Recovery in house prices in the eurozone has been rather muted thus far and appears to be weaker than the typical increase observed historically during the initial phase of an upturn in the house price cycle.

A report by the European Central Bank said that corrections of previous overvaluations, together with favourable income and financing conditions, suggest that the current recovery has a better chance of being sustained than the short-lived upturn observed relatively soon after the crisis.

“House prices have been a key indicator in assessing the state of the euro area economy since the financial crisis. In a number of eurozone countries, house prices had increased at unsustainable rates and to unsustainable levels prior to the crisis, and the inevitable adjustments had subsequently led to declines in house prices or muted developments at best,” the ECB said.

“After some ups and downs during a protracted period of adjustment, there are now increasing signs that house prices in the eurozone are finally on the rise again. Measured in terms of the annual rate of change in residential property prices, the cycle reached a low point in early 2013 before the rates of change became successively less negative and moved into positive territory in the second half of 2014.”

House price growth from Germany and Austria remained solidly positive since early 2013 while there was a gradual easing of the negative contributions from the countries most affected by the financial crisis (Ireland, Greece, Spain, Italy, Cyprus, Portugal and Slovenia).

To a somewhat lesser extent, this also holds for the group of other eurozone countries (excluding Germany and Austria).

House prices have been a key indicator in assessing the state of the euro area economy since the financial crisis

In several countries, in particular those most affected by the financial crisis, large rises in house prices in the run-up to 2007 were followed by falls in the 2007-13 period. This suggests some correction of the imbalances that had built up in the pre-crisis period, when a number of countries saw very strong growth in house prices – double-digit in some cases. It also explains why house prices are currently rising again at a faster pace in some of these countries, such as Ireland and Spain, in an environment of improving macroeconomic and favourable financing conditions.

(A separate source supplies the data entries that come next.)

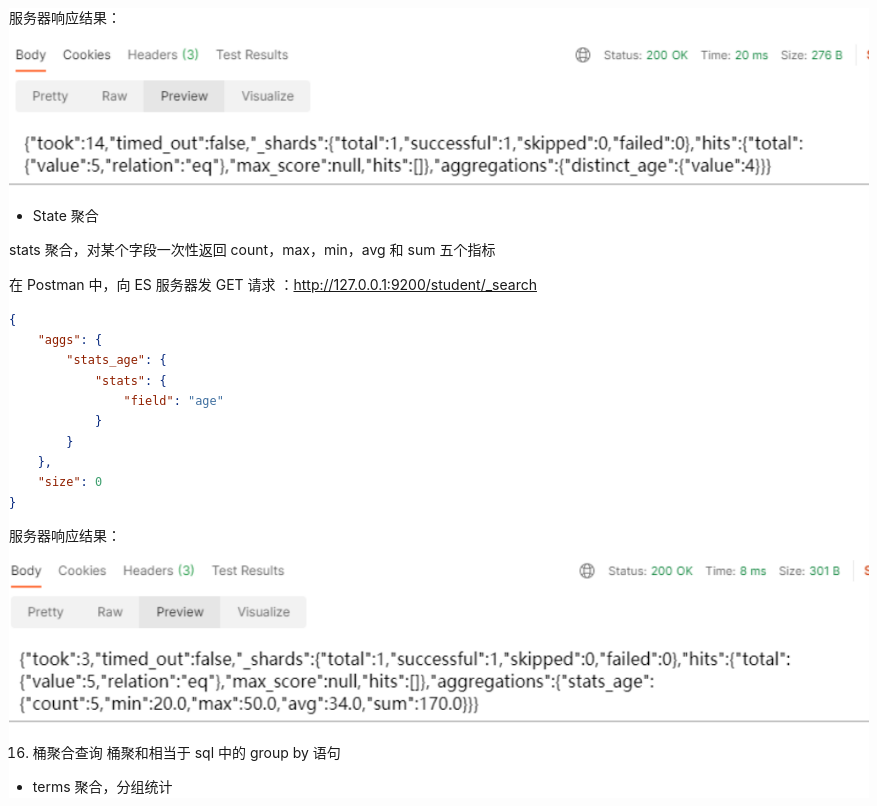 

服务器响应结果： 

![image-20220525144807184](images/Elasticsearch/image-20220525144807184.png)



- State 聚合

 stats 聚合，对某个字段一次性返回 count，max，min，avg 和 sum 五个指标 

在 Postman 中，向 ES 服务器发 GET 请求 ：http://127.0.0.1:9200/student/_search 

```json
{
    "aggs": {
        "stats_age": {
            "stats": {
                "field": "age"
            }
        }
    },
    "size": 0
}
```



服务器响应结果： 

![image-20220525144904312](images/Elasticsearch/image-20220525144904312.png)





16) 桶聚合查询 桶聚和相当于 sql 中的 group by 语句 



- terms 聚合，分组统计 


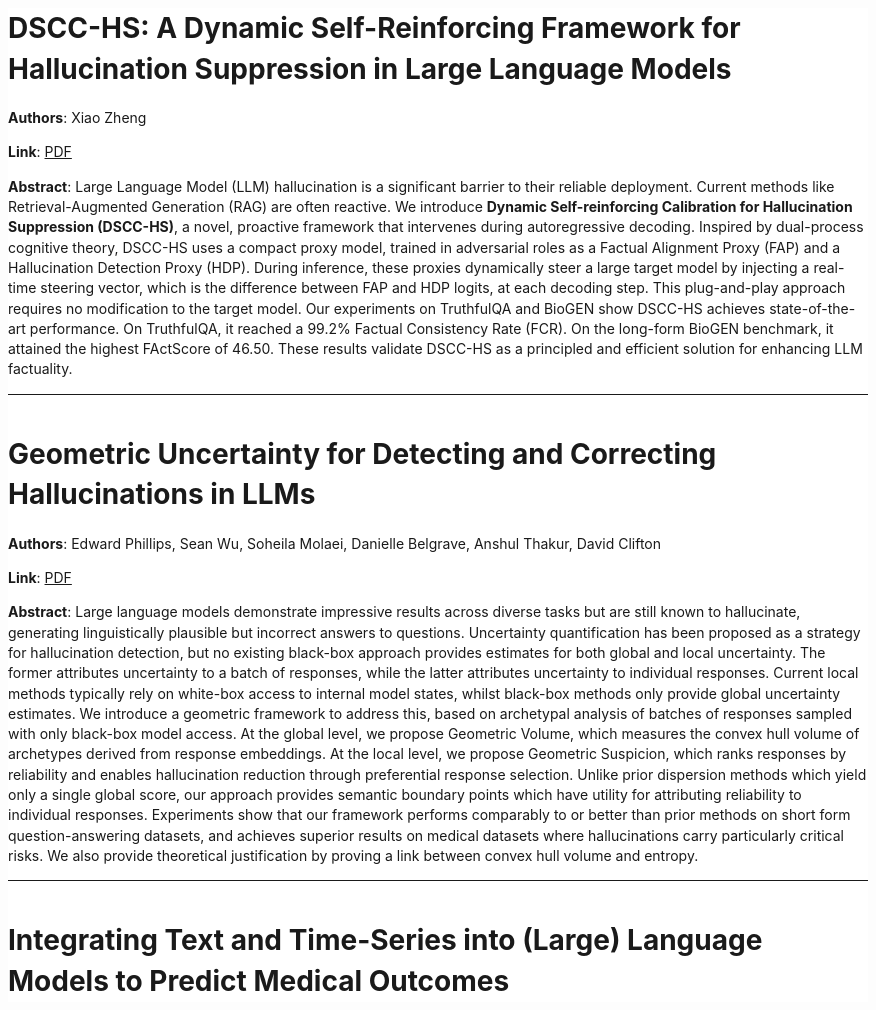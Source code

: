 # DSCC-HS: A Dynamic Self-Reinforcing Framework for Hallucination Suppression in Large Language Models 

**Authors**: Xiao Zheng  

**Link**: [PDF](https://arxiv.org/pdf/2509.13702)  

**Abstract**: Large Language Model (LLM) hallucination is a significant barrier to their reliable deployment. Current methods like Retrieval-Augmented Generation (RAG) are often reactive. We introduce **Dynamic Self-reinforcing Calibration for Hallucination Suppression (DSCC-HS)**, a novel, proactive framework that intervenes during autoregressive decoding. Inspired by dual-process cognitive theory, DSCC-HS uses a compact proxy model, trained in adversarial roles as a Factual Alignment Proxy (FAP) and a Hallucination Detection Proxy (HDP). During inference, these proxies dynamically steer a large target model by injecting a real-time steering vector, which is the difference between FAP and HDP logits, at each decoding step. This plug-and-play approach requires no modification to the target model. Our experiments on TruthfulQA and BioGEN show DSCC-HS achieves state-of-the-art performance. On TruthfulQA, it reached a 99.2% Factual Consistency Rate (FCR). On the long-form BioGEN benchmark, it attained the highest FActScore of 46.50. These results validate DSCC-HS as a principled and efficient solution for enhancing LLM factuality. 

---
# Geometric Uncertainty for Detecting and Correcting Hallucinations in LLMs 

**Authors**: Edward Phillips, Sean Wu, Soheila Molaei, Danielle Belgrave, Anshul Thakur, David Clifton  

**Link**: [PDF](https://arxiv.org/pdf/2509.13813)  

**Abstract**: Large language models demonstrate impressive results across diverse tasks but are still known to hallucinate, generating linguistically plausible but incorrect answers to questions. Uncertainty quantification has been proposed as a strategy for hallucination detection, but no existing black-box approach provides estimates for both global and local uncertainty. The former attributes uncertainty to a batch of responses, while the latter attributes uncertainty to individual responses. Current local methods typically rely on white-box access to internal model states, whilst black-box methods only provide global uncertainty estimates. We introduce a geometric framework to address this, based on archetypal analysis of batches of responses sampled with only black-box model access. At the global level, we propose Geometric Volume, which measures the convex hull volume of archetypes derived from response embeddings. At the local level, we propose Geometric Suspicion, which ranks responses by reliability and enables hallucination reduction through preferential response selection. Unlike prior dispersion methods which yield only a single global score, our approach provides semantic boundary points which have utility for attributing reliability to individual responses. Experiments show that our framework performs comparably to or better than prior methods on short form question-answering datasets, and achieves superior results on medical datasets where hallucinations carry particularly critical risks. We also provide theoretical justification by proving a link between convex hull volume and entropy. 

---
# Integrating Text and Time-Series into (Large) Language Models to Predict Medical Outcomes 
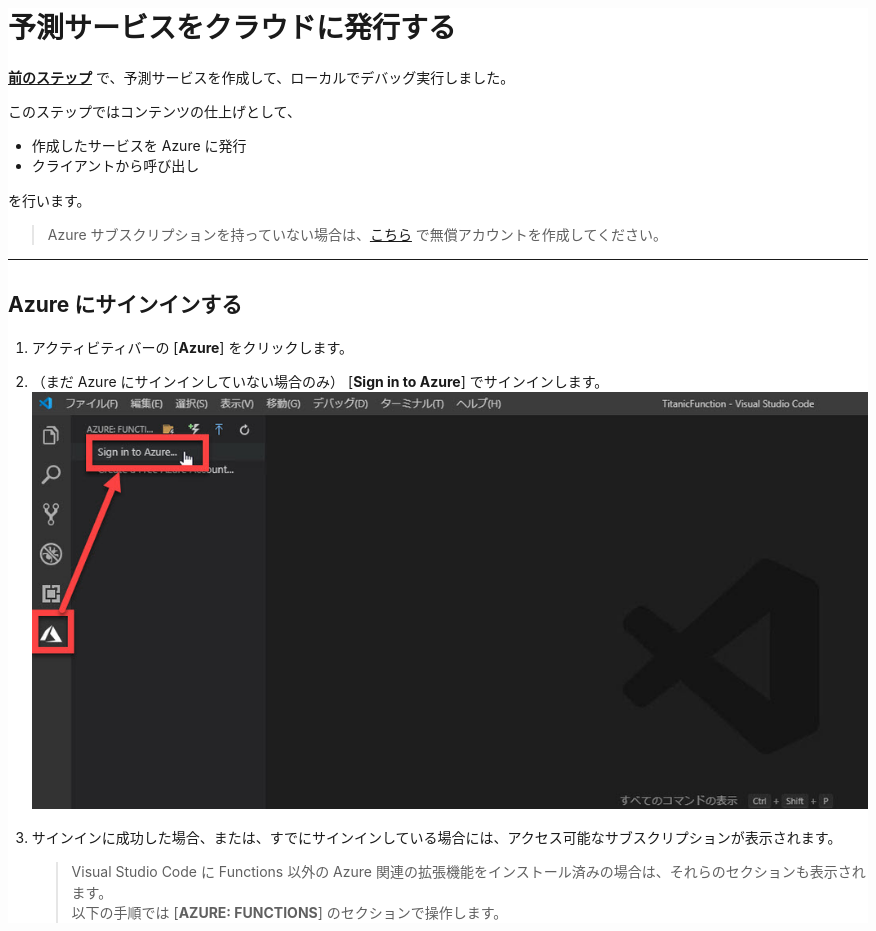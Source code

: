 # 予測サービスをクラウドに発行する

[**前のステップ**](./06_createfunctions.md) で、予測サービスを作成して、ローカルでデバッグ実行しました。

このステップではコンテンツの仕上げとして、

- 作成したサービスを Azure に発行
- クライアントから呼び出し

を行います。

> Azure サブスクリプションを持っていない場合は、[こちら](https://azure.microsoft.com/ja-jp/free/) で無償アカウントを作成してください。

---

## Azure にサインインする

1. アクティビティバーの [**Azure**] をクリックします。
2. （まだ Azure にサインインしていない場合のみ） [**Sign in to Azure**] でサインインします。  
   ![Sign in to Azure](./images/07/sign_in_to_azure.jpg)

3. サインインに成功した場合、または、すでにサインインしている場合には、アクセス可能なサブスクリプションが表示されます。  

   > Visual Studio Code に Functions 以外の Azure 関連の拡張機能をインストール済みの場合は、それらのセクションも表示されます。  
   > 以下の手順では [**AZURE: FUNCTIONS**] のセクションで操作します。
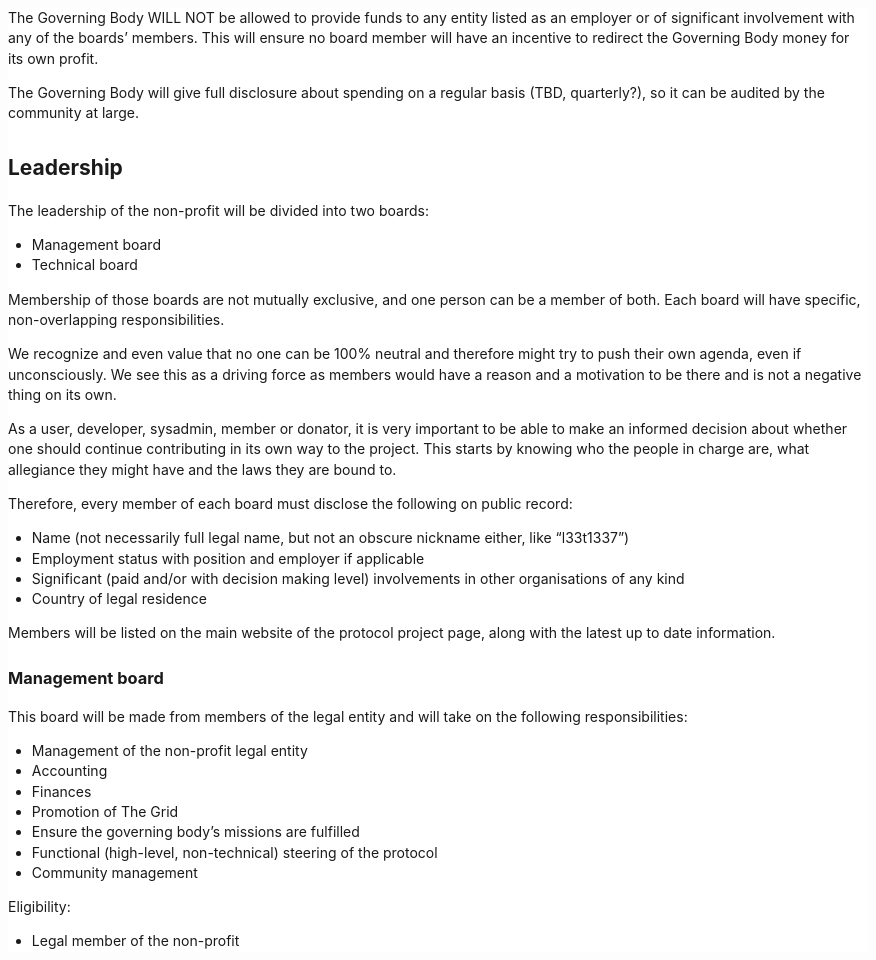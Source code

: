 The Governing Body WILL NOT be allowed to provide funds to any entity listed as an employer or of significant involvement
with any of the boards’ members. This will ensure no board member will have an incentive to redirect the Governing Body
money for its own profit.

The Governing Body will give full disclosure about spending on a regular basis (TBD, quarterly?), so it can be audited
by the community at large.

## Leadership
The leadership of the non-profit will be divided into two boards:
- Management board
- Technical board

Membership of those boards are not mutually exclusive, and one person can be a member of both. Each board will have
specific, non-overlapping responsibilities.

We recognize and even value that no one can be 100% neutral and therefore might try to push their own agenda, even if
unconsciously. We see this as a driving force as members would have a reason and a motivation to be there and is not a
negative thing on its own.

As a user, developer, sysadmin, member or donator, it is very important to be able to make an informed decision about
whether one should continue contributing in its own way to the project. This starts by knowing who the people in charge
are, what allegiance they might have and the laws they are bound to.

Therefore, every member of each board must disclose the following on public record:
* Name (not necessarily full legal name, but not an obscure nickname either, like “l33t1337”)
* Employment status with position and employer if applicable
* Significant (paid and/or with decision making level) involvements in other organisations of any kind
* Country of legal residence

Members will be listed on the main website of the protocol project page, along with the latest up to date information.

### Management board
This board will be made from members of the legal entity and will take on the following responsibilities:
- Management of the non-profit legal entity
- Accounting
- Finances
- Promotion of The Grid
- Ensure the governing body’s missions are fulfilled
- Functional (high-level, non-technical) steering of the protocol
- Community management

Eligibility:
- Legal member of the non-profit
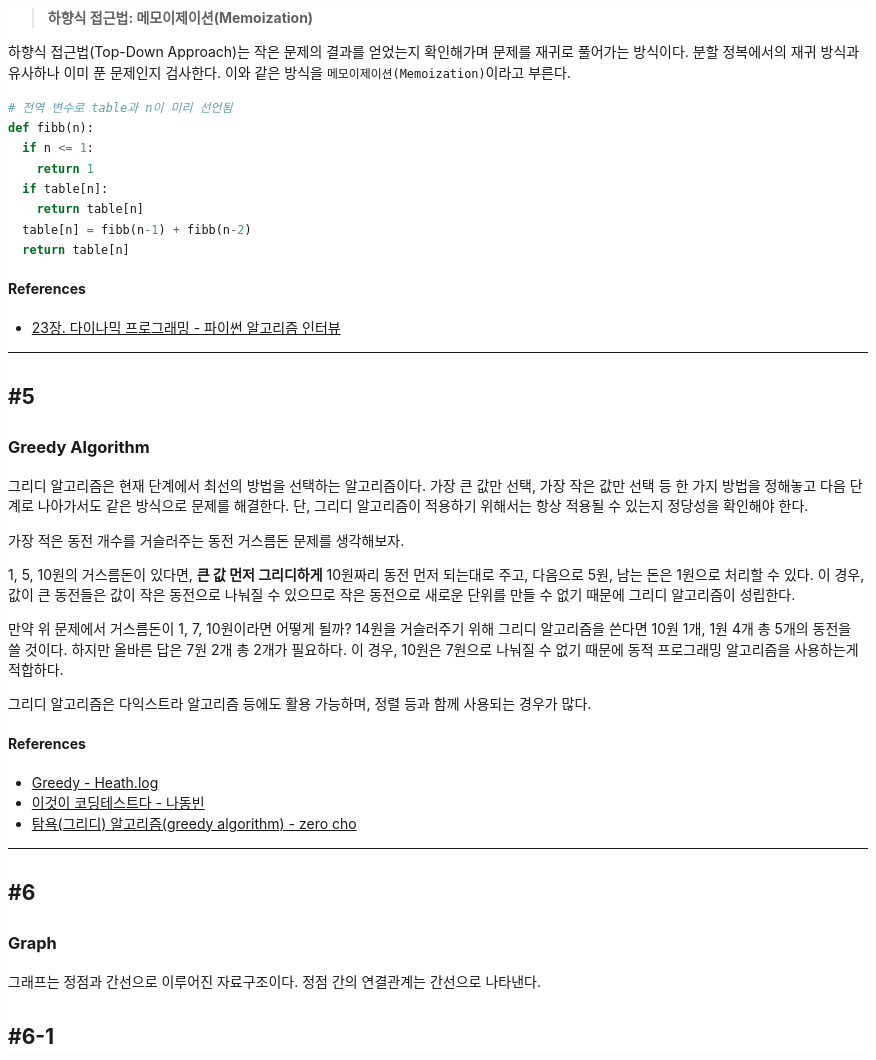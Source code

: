 > **하향식 접근법: 메모이제이션(Memoization)**

하향식 접근법(Top-Down Approach)는 작은 문제의 결과를 얻었는지 확인해가며 문제를 재귀로 풀어가는 방식이다. 분할 정복에서의 재귀 방식과 유사하나 이미 푼 문제인지 검사한다. 이와 같은 방식을 `메모이제이션(Memoization)`이라고 부른다.

```python
# 전역 변수로 table과 n이 미리 선언됨
def fibb(n):
  if n <= 1:
    return 1
  if table[n]:
    return table[n]
  table[n] = fibb(n-1) + fibb(n-2)
  return table[n]
```

#### References

- [23장. 다이나믹 프로그래밍 - 파이썬 알고리즘 인터뷰](http://www.yes24.com/Product/Goods/91084402)

---

## #5

### Greedy Algorithm

그리디 알고리즘은 현재 단계에서 최선의 방법을 선택하는 알고리즘이다. 가장 큰 값만 선택, 가장 작은 값만 선택 등 한 가지 방법을 정해놓고 다음 단계로 나아가서도 같은 방식으로 문제를 해결한다. 단, 그리디 알고리즘이 적용하기 위해서는 항상 적용될 수 있는지 정당성을 확인해야 한다.

가장 적은 동전 개수를 거슬러주는 동전 거스름돈 문제를 생각해보자.

1, 5, 10원의 거스름돈이 있다면, **큰 값 먼저 그리디하게** 10원짜리 동전 먼저 되는대로 주고, 다음으로 5원, 남는 돈은 1원으로 처리할 수 있다. 이 경우, 값이 큰 동전들은 값이 작은 동전으로 나눠질 수 있으므로 작은 동전으로 새로운 단위를 만들 수 없기 때문에 그리디 알고리즘이 성립한다.

만약 위 문제에서 거스름돈이 1, 7, 10원이라면 어떻게 될까? 14원을 거슬러주기 위해 그리디 알고리즘을 쓴다면 10원 1개, 1원 4개 총 5개의 동전을 쓸 것이다. 하지만 올바른 답은 7원 2개 총 2개가 필요하다. 이 경우, 10원은 7원으로 나눠질 수 없기 때문에 동적 프로그래밍 알고리즘을 사용하는게 적합하다.

그리디 알고리즘은 다익스트라 알고리즘 등에도 활용 가능하며, 정렬 등과 함께 사용되는 경우가 많다.

#### References

- [Greedy - Heath.log](https://velog.io/@dldydldy75/Greedy-Algorithm)
- [이것이 코딩테스트다 - 나동빈](https://book.naver.com/bookdb/book_detail.nhn?bid=16439154)
- [탐욕(그리디) 알고리즘(greedy algorithm) - zero cho](https://www.zerocho.com/category/Algorithm/post/584ba5c9580277001862f188)

---

## #6

### Graph

그래프는 정점과 간선으로 이루어진 자료구조이다. 정점 간의 연결관계는 간선으로 나타낸다.

## #6-1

The report also found that house prices in metropolitan areas have been growing faster since the financial crisis than in the economy as a whole. There may be geographical reasons for this, such as less availability of land and a correspondingly lower elasticity of housing supply in metropolitan areas than rural areas.

“However, this may also imply that house price dynamics in metropolitan areas could pick up faster in response to the economic cycle and then provide false signals if the latter is not sustained,” it cautioned.

Since 2010 the imbalance in the house price-to-income ratio for the eurozone as a whole has progressively unwound. In 2014, it was only around three per cent above its fundamental level, suggesting that house prices were broadly back in line with fundamentals. The house price-to-income ratio is a crude measure of housing affordability.

When the indicator lies above its long-term average, house prices may be seen as overvalued – at least from the perspective of prospective new buyers – which should lead to downward pressures on prices.

Average house prices may currently even be moderately below historically normal valuation levels.

However, the boost to housing affordability coming from the current low interest rate environment may not be fully sustainable if interest rates were to normalise further out, the report said.